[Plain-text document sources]
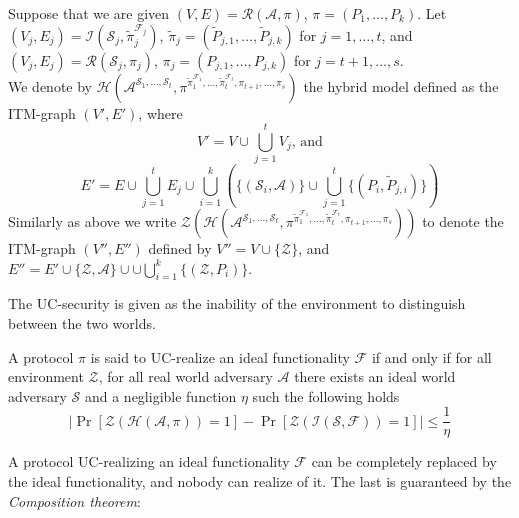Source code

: \documentclass{acm_proc_article-sp}
\begin{document}
\begin{definition}
Suppose that we are given
$(V, E) = \mathcal{R}(\mathcal{A}, \pi)$, $\pi = (P_1, \ldots, P_k)$.
Let $(V_j, E_j) =
\mathcal{I}(\mathcal{S}_j,
            \tilde{\pi}^{\mathcal{F}_j}_j)$,
$\tilde{\pi}_j = (\tilde{P}_{j, 1}, \ldots, \tilde{P}_{j, k})$ for $j = 1, \ldots, t$,
and $(V_j, E_j) = \mathcal{R}(\mathcal{S}_j,\pi_j)$,
$\pi_j = (P_{j, 1}, \ldots, P_{j, k})$ for $j = t+1, \ldots, s$.\\
We denote by
$\mathcal{H}(
    \mathcal{A}^{
        \mathcal{S}_1,
        \ldots,
        \mathcal{S}_t},
    \pi^{
        \tilde{\pi}_1^{\mathcal{F}_1},
        \ldots,
        \tilde{\pi}_t^{\mathcal{F}_t},
        \pi_{t+1},
        \ldots,
        \pi_s})$
the hybrid model defined as the ITM-graph $(V', E')$, where
$$V' = V \cup \bigcup_{j=1}^t V_j \textrm{, and}$$
$$E' = 
    E
    \cup
    \bigcup_{j=1}^t E_j
    \cup
    \bigcup_{i=1}^k
        \left(
            \{(\mathcal{S}_i, \mathcal{A})\}
            \cup
            \bigcup_{j=1}^t \{(P_i, \tilde{P}_{j, i})\}
        \right)$$
Similarly as above we write
$\mathcal{Z}(
    \mathcal{H}(
        \mathcal{A}^{
            \mathcal{S}_1,
            \ldots,
            \mathcal{S}_t},
        \pi^{
            \tilde{\pi}_1^{\mathcal{F}_1},
            \ldots,
            \tilde{\pi}_t^{\mathcal{F}_t},
            \pi_{t+1},
            \ldots,
            \pi_s}))$
to denote the ITM-graph $(V'', E'')$ defined by 
$V'' = V \cup \{\mathcal{Z}\}$,
and 
$E'' = 
    E'
    \cup
    \{\mathcal{Z}, \mathcal{A}\}
    \cup 
    \cup \bigcup_{i=1}^k \{(\mathcal{Z}, P_i)\}$.
\end{definition}


The UC-security is given as the inability of the environment to distinguish between the two worlds.

\begin{definition}
A protocol $\pi$ is said to UC-realize an ideal functionality $\mathcal{F}$ if and only if for all environment
$\mathcal{Z}$, for all real world adversary $\mathcal{A}$ there exists an ideal world adversary $\mathcal{S}$
and a negligible function $\eta$ such the following holds
$$\left| \Pr[\mathcal{Z}(\mathcal{H}(\mathcal{A},\pi))=1] - 
	 \Pr[\mathcal{Z}(\mathcal{I}(\mathcal{S},\mathcal{F}))=1] \right| \leq \frac{1}{\eta}$$
\end{definition}

A protocol UC-realizing an ideal functionality $\mathcal{F}$ can be completely replaced by the ideal functionality,
and nobody can realize of it. The last is guaranteed by the \textit{Composition theorem}:
\end{document}
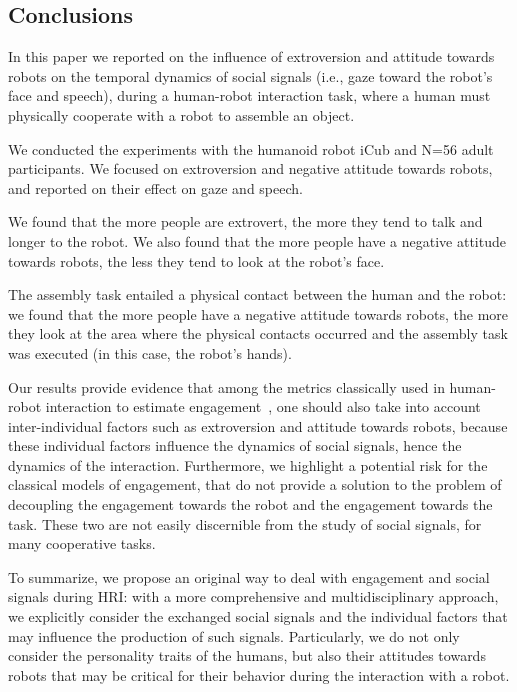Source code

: \subsection{Conclusions}

In this paper we reported on the influence of extroversion and attitude towards robots on the temporal dynamics of social signals (i.e., gaze toward the robot's face and speech), during a human-robot interaction task, where a human must physically cooperate with a robot to assemble an object. 

We conducted the experiments with the humanoid robot iCub and N=56 adult participants. 
We focused on extroversion and negative attitude towards robots, and reported on their effect on gaze and speech.

We found that the more people are extrovert, the more they tend to talk and longer to the robot. We also found that the more people have a negative attitude towards robots, the less they tend to look at the robot's face. 

The assembly task entailed a physical contact between the human and the robot: we found that the more people have a negative attitude towards robots, the more they look at the area where the physical contacts occurred and the assembly task was executed  (in this case, the robot's hands). 

Our results provide evidence that among the metrics classically used in human-robot interaction to estimate engagement~\cite{rich2010recognizing}, one should also take into account inter-individual factors such as extroversion and attitude towards robots, because these individual factors influence the dynamics of social signals, hence the dynamics of the interaction. 
Furthermore, we highlight a potential risk for the classical models of engagement, that do not provide a solution to the problem of decoupling the engagement towards the robot and the engagement towards the task. These two are not easily discernible from the study of social signals, for many cooperative tasks.

To summarize, we propose an original way to deal with engagement and social signals during HRI: with a more comprehensive and multidisciplinary approach, we explicitly consider the exchanged social signals and the individual factors that may influence the production of such signals. Particularly, we do not only consider the personality traits of the humans, but also their attitudes towards robots that may be critical for their behavior during the interaction with a robot. 
  
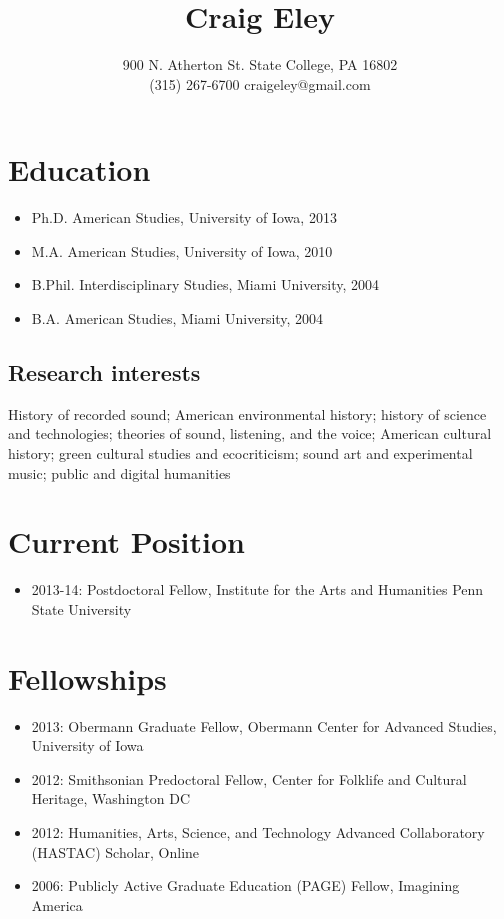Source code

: \documentclass[11pt, a4paper]{article}
\title{Craig Eley} %
\author{900 N. Atherton St. \textbar{} State College, PA 16802\\
(315) 267-6700 \textbar{} craigeley@gmail.com } %
\date{} %
\begin{document}
\maketitle

\section{Education}

\begin{itemize}
\itemsep1pt\parskip0pt
\item
  Ph.D. American Studies, University of Iowa, 2013
\item
  M.A. American Studies, University of Iowa, 2010
\item
  B.Phil. Interdisciplinary Studies, Miami University, 2004
\item
  B.A. American Studies, Miami University, 2004
\end{itemize}

\subsection{Research interests}

History of recorded sound; American environmental history; history of
science and technologies; theories of sound, listening, and the voice;
American cultural history; green cultural studies and ecocriticism;
sound art and experimental music; public and digital humanities

\section{Current Position}

\begin{itemize}
\itemsep1pt\parskip0pt
\item
  2013-14: Postdoctoral Fellow, Institute for the Arts and Humanities
  Penn State University
\end{itemize}

\section{Fellowships}

\begin{itemize}
\itemsep1pt\parskip0pt
\item
  2013: Obermann Graduate Fellow, Obermann Center for Advanced Studies,
  University of Iowa
\item
  2012: Smithsonian Predoctoral Fellow, Center for Folklife and Cultural
  Heritage, Washington DC
\item
  2012: Humanities, Arts, Science, and Technology Advanced Collaboratory
  (HASTAC) Scholar, Online
\item
  2006: Publicly Active Graduate Education (PAGE) Fellow, Imagining
  America
\end{itemize}
\end{document}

- **What the task requires**
Which lines in the records above contain the word "functionality"? Return each of them.

- **Output**
A protocol $\pi$ is said to UC-realize an ideal functionality $\mathcal{F}$ if and only if for all environment
A protocol UC-realizing an ideal functionality $\mathcal{F}$ can be completely replaced by the ideal functionality,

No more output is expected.